Nunca
me he subido a un tranvía. Es más, jamás he visto uno en persona. Sin embargo,
tengo un raro sentimiento de pérdida acerca de ellos. Eso se debe a tres escenarios:
una calle de Cienfuegos, un viaducto inconcluso en las afueras de mi pueblo y
una poceta donde me bañaba de niño.
En
la intersección de las calles Santa Cruz y DeClouet aún sobrevive un cambiavía.

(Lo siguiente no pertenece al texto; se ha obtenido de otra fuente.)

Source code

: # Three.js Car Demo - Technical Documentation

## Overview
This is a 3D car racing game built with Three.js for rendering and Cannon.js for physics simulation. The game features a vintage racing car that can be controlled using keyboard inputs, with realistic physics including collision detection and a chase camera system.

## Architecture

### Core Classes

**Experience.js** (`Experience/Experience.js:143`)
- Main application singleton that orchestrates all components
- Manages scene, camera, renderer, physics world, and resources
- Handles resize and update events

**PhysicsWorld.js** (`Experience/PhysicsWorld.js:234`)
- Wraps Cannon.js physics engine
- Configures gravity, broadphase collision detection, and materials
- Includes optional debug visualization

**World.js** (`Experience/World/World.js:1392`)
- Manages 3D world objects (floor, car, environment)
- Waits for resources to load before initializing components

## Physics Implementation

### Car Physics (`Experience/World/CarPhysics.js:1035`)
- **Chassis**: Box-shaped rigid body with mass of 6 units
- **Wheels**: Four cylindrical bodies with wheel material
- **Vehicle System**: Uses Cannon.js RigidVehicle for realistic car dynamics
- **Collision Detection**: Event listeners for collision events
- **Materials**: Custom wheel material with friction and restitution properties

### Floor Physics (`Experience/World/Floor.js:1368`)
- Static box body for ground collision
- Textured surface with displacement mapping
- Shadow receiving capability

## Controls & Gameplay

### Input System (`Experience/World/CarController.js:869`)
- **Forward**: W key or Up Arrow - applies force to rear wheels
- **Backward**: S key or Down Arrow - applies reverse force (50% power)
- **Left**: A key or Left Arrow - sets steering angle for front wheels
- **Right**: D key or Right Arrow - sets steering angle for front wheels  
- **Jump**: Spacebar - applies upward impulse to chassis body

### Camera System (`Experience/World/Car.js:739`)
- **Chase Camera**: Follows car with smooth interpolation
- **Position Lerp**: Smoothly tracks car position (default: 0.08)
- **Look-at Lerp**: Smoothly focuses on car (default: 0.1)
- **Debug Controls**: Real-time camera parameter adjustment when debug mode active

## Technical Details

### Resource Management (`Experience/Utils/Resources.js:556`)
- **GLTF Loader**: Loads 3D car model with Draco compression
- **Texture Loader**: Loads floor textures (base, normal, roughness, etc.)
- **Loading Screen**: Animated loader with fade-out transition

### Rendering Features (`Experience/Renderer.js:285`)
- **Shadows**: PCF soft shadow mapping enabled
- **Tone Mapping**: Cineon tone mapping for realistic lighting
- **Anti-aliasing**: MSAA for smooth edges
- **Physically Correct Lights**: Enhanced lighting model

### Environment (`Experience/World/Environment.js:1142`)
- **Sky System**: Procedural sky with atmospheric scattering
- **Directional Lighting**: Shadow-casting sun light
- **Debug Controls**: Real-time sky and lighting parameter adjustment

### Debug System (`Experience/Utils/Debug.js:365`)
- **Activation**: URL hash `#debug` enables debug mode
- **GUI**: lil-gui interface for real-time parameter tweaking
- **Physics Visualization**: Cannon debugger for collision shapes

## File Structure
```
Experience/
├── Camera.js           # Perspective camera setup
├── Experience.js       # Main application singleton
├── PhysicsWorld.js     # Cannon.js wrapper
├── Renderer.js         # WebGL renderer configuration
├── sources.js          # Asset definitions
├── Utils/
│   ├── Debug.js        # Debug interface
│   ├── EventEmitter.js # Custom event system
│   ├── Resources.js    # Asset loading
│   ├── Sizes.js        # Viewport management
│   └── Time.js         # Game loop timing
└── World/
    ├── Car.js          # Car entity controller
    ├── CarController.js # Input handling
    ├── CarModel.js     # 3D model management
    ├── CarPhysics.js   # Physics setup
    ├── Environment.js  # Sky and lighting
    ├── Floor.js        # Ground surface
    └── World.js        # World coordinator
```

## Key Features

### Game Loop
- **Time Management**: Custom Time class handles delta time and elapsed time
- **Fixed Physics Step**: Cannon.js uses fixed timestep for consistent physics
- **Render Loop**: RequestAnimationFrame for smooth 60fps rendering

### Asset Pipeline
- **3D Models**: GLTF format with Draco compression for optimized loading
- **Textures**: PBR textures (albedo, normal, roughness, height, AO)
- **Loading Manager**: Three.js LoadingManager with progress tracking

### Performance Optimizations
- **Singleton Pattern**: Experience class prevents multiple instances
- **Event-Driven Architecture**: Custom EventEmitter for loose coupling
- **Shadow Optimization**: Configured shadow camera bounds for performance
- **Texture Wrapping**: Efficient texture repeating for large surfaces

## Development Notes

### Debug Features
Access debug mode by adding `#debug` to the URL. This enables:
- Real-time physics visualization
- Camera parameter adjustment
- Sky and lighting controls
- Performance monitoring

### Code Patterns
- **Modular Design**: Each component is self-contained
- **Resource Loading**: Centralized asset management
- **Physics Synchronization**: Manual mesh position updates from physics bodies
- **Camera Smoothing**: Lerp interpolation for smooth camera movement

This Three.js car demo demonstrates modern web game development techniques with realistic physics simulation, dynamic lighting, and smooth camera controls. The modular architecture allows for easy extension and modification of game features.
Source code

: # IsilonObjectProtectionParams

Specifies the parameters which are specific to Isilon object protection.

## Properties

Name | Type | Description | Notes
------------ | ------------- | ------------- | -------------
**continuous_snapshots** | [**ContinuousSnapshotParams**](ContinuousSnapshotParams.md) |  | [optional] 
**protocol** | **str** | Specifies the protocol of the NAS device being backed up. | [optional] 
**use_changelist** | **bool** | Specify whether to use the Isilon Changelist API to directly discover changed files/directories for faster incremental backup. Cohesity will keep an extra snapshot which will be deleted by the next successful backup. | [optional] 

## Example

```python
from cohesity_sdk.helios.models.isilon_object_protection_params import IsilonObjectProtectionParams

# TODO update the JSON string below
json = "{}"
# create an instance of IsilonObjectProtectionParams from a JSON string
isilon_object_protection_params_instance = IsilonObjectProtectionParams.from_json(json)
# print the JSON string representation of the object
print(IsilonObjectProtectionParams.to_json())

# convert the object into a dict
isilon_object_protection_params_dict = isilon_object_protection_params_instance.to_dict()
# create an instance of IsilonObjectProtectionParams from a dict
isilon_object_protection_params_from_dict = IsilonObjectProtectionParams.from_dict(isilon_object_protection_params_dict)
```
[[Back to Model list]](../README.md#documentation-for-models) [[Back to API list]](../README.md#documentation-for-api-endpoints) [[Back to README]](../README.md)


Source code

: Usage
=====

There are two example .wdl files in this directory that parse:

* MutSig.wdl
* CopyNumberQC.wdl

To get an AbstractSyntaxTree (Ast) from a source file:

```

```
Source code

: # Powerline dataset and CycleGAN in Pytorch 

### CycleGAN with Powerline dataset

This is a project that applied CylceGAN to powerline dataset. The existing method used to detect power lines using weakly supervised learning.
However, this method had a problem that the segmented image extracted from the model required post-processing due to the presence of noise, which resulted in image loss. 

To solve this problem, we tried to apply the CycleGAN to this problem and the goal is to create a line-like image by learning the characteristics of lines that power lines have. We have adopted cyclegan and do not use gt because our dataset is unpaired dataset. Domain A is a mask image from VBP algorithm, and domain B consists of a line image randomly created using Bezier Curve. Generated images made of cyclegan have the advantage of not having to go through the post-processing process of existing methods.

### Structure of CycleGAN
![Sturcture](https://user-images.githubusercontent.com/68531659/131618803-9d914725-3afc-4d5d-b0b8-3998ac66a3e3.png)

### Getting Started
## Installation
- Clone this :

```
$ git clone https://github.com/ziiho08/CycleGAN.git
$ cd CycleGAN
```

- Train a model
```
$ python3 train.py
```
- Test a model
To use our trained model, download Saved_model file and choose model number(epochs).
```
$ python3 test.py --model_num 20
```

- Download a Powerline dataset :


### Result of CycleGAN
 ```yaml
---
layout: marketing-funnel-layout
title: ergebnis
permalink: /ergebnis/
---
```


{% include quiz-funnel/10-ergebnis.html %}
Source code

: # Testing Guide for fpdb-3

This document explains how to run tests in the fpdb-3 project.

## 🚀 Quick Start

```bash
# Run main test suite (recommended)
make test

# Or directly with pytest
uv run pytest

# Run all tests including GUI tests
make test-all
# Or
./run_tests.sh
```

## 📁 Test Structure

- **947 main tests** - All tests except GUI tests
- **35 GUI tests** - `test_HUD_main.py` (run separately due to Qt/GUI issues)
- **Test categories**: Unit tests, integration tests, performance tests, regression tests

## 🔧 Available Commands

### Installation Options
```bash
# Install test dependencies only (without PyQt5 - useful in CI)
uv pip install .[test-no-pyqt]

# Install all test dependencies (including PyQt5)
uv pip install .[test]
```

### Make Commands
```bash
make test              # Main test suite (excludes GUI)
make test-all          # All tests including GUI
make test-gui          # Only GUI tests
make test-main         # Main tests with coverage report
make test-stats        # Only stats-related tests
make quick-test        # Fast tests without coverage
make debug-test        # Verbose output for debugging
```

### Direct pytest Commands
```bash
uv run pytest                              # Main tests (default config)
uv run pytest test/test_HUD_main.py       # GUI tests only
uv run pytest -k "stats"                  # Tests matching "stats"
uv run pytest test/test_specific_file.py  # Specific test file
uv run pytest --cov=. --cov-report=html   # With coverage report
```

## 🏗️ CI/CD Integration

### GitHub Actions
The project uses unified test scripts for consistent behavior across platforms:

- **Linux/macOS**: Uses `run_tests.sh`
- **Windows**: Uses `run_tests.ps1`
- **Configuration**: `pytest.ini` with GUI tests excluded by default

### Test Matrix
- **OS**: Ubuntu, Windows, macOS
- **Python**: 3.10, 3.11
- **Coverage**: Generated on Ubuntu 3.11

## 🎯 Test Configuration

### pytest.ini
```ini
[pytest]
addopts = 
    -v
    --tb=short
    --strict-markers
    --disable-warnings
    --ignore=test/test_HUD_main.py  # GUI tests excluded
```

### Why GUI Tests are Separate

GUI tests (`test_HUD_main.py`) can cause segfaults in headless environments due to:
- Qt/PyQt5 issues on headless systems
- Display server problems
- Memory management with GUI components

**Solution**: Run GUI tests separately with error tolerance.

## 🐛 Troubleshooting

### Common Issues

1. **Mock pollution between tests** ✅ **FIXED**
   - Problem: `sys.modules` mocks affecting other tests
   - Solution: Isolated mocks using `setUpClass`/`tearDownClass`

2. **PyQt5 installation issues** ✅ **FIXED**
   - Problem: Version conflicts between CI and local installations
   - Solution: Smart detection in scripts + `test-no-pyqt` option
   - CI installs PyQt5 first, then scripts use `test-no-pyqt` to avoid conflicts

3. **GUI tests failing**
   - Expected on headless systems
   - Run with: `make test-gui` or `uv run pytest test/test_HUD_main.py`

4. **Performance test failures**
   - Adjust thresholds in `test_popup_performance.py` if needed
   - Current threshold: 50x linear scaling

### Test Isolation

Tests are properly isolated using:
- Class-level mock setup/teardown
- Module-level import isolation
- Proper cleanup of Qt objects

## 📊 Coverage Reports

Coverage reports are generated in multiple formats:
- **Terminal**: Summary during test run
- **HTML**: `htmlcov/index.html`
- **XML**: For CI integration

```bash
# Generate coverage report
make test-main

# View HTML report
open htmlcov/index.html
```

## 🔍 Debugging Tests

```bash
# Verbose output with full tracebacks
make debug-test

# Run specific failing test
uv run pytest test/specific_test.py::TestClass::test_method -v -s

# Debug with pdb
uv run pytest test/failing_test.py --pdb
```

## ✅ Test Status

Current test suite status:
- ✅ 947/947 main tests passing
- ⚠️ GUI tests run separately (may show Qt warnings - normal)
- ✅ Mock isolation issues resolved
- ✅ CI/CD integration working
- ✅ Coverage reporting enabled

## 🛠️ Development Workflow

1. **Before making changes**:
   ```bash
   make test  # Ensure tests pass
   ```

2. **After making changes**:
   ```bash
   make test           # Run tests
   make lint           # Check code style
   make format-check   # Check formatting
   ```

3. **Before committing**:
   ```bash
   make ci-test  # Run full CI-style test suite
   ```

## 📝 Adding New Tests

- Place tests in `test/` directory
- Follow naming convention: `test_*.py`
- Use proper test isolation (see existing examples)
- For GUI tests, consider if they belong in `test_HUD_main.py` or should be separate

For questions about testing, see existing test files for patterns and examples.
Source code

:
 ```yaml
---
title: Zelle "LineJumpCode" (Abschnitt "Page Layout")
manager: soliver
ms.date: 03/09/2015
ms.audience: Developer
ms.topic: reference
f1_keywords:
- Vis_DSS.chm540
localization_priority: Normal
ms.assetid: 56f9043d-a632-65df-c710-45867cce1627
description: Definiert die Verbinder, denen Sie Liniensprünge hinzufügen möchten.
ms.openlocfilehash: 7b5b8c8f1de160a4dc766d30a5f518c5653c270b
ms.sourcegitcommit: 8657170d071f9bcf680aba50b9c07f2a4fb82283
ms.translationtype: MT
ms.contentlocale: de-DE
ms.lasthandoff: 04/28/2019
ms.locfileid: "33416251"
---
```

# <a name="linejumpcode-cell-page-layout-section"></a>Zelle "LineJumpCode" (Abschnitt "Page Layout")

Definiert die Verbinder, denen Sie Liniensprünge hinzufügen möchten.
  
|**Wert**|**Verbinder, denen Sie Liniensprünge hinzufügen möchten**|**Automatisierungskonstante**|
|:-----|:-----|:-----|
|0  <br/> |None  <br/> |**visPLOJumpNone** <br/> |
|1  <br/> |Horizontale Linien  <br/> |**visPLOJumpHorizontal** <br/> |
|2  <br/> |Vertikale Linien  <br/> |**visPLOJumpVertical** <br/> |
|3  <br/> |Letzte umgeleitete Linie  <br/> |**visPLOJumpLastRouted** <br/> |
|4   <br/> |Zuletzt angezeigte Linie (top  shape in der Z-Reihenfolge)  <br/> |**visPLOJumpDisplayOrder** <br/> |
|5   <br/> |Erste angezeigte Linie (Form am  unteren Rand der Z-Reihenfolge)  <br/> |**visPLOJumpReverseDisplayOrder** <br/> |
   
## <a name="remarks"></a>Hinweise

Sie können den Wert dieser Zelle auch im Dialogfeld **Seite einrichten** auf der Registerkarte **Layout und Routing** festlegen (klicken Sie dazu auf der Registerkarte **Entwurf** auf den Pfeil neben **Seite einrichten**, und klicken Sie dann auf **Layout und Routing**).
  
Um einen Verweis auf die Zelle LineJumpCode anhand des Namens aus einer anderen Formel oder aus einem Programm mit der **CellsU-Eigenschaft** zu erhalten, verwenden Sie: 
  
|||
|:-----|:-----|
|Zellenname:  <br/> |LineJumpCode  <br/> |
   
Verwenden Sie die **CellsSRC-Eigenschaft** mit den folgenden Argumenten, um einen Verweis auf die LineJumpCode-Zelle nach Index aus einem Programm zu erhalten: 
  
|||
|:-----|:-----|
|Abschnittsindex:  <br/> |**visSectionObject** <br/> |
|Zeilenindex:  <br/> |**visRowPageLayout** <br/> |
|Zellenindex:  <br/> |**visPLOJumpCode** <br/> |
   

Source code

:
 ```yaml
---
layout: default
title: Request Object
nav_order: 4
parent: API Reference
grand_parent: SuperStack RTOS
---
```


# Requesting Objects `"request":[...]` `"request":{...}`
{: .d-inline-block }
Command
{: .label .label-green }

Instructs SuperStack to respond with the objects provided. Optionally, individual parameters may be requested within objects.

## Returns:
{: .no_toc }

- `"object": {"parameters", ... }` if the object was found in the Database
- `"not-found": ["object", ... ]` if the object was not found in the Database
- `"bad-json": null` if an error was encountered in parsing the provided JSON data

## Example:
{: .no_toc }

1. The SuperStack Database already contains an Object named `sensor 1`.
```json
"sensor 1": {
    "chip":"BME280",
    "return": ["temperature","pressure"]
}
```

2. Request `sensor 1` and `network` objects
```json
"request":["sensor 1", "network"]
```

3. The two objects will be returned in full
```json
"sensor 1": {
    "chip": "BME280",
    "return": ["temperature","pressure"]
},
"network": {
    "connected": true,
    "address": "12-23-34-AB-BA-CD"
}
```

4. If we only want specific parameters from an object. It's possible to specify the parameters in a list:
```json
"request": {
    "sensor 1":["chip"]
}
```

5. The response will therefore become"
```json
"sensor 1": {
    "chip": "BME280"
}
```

Era de la Cienfuegos, Palmira and Cruces Electric Railway and Power Company. Empotrados
en los adoquines, los rieles avanzan en dos direcciones hasta que el asfalto se
los traga.
Entre
1913 y 1954, los cienfuegueros disfrutaron de uno de los mejores servicios de
transporte urbano que ha tenido Cuba. 12 vagones, fabricados por J. G. Brill en
Filadelfia, y 15, fabricados de St. Louis Car en Saint Louis, los llevaron por Reina,
Punta Gorda, La Juanita, Pueblo Nuevo y Caonao.
El
servicio alcanzó a llegar al central Hormiguero y la intención era extenderlo a
Cruces y Cumanayagua. Esa es la razón por la que en las afueras de mi pueblo
hay un viaducto inconcluso y una excavación que acabó llenándose con el agua de
un arroyo. Le que llamábamos El Tranvía y era nuestro balneario.
Alejandro
Aguilar y Marianela Boán me trajeron un pequeño tranvía de su reciente viaje a
Portugal. Lo he puesto sobre uno de los pedazos del andén de Camarones que me
traje para Santo Domingo. En ese vagón amarillo volveré a mis escenarios
perdidos.
He
conseguido un mapa. Al menos en el viaje de ida no tendré pérdida.